We go on to talk about the latest album, War. I ask him about the change of sound, how it seems to be more straightforward, especially the drumming. I ask him if they might be trying to simplify things, get down to basics in order to develop different things about their music.

"I see what you're saying. I think the drumming has always been pretty simple, I don't think it needs to be flashy. For War I use a click track, something I haven't used before, it's a way of keeping time in my headphones. When I listened to the music in time with the click track I knew I had to bring it down to the real basics. Hopefully for the next LP it will be more complicated, I'll move on. I think of it as a musical progression for myself because I learned a lot recording this album, just about my own style and that's what I wanted to do. I think there is a definite style on War where there isn't on the previous albums.

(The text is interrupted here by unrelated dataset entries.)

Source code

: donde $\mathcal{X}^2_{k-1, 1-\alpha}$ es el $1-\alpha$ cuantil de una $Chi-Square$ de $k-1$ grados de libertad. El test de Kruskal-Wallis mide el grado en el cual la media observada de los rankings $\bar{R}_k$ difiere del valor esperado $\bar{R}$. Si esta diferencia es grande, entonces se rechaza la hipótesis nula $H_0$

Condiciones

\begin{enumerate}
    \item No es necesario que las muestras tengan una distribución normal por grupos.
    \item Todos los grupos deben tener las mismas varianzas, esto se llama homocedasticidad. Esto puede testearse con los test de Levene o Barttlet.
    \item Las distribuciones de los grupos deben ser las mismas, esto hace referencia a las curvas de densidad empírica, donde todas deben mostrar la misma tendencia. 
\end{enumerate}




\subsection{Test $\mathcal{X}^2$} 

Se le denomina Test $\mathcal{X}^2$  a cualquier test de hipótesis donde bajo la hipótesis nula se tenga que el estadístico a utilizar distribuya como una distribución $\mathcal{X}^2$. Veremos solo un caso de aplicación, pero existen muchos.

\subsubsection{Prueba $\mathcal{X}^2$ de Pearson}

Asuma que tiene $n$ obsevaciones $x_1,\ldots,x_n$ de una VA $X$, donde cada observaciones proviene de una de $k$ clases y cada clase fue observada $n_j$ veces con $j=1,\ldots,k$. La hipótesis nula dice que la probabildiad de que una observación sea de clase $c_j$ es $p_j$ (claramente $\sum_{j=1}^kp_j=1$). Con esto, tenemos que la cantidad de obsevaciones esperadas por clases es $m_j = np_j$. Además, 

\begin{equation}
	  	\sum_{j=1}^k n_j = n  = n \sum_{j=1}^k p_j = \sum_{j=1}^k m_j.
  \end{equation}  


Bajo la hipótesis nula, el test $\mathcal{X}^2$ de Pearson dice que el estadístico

He answered my question perfectly. We went on to talk about where the band's sound might go in the future. The band has been experimenting with synthesizers -- as on the flip side of "A Celebration," a song entitled "Trash, Trampoline and the Party Girl," (which they happened to do that night) -- but Larry said that with the present trend of keyboard sound they were more likely to stay with piano and head towards the left into brass.

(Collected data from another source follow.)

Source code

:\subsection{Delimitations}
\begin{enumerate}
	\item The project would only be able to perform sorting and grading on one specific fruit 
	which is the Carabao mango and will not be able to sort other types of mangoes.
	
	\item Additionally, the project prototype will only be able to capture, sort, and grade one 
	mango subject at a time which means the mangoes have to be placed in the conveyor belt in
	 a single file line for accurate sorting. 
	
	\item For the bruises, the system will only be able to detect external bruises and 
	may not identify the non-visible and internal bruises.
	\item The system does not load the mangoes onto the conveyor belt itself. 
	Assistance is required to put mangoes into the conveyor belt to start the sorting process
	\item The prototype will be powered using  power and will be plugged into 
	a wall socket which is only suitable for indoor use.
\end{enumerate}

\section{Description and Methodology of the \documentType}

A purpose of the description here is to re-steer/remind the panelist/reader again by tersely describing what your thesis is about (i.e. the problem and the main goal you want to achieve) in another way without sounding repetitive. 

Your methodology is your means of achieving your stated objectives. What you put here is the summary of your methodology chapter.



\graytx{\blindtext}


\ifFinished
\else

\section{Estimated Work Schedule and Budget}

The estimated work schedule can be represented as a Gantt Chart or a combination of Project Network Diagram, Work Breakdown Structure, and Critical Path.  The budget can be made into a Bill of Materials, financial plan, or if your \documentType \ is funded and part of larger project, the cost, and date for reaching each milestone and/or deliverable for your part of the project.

The show that night indeed proved to be dynamically U2. But I just couldn't keep from flashing back to that night when things were so much more intimate. It seemed to me that now the barriers were on my side, walls of people that only know how to push instead of dance. Yet in spite of this "hip" crowd their show was that glimpse of magic missing from most other shows.

For the first time Adam the bass player sang backup. Bono was his gallant self. His tenor charm was up to par, especially during his improvisational moments. The Edge laid down his dreamy ethereal guitar lines while Larry and Adam kept them grounded for a balanced sound. It was a powerful performance that filled me with that oh-so-familiar joy. And I knew I was still thankful for U2.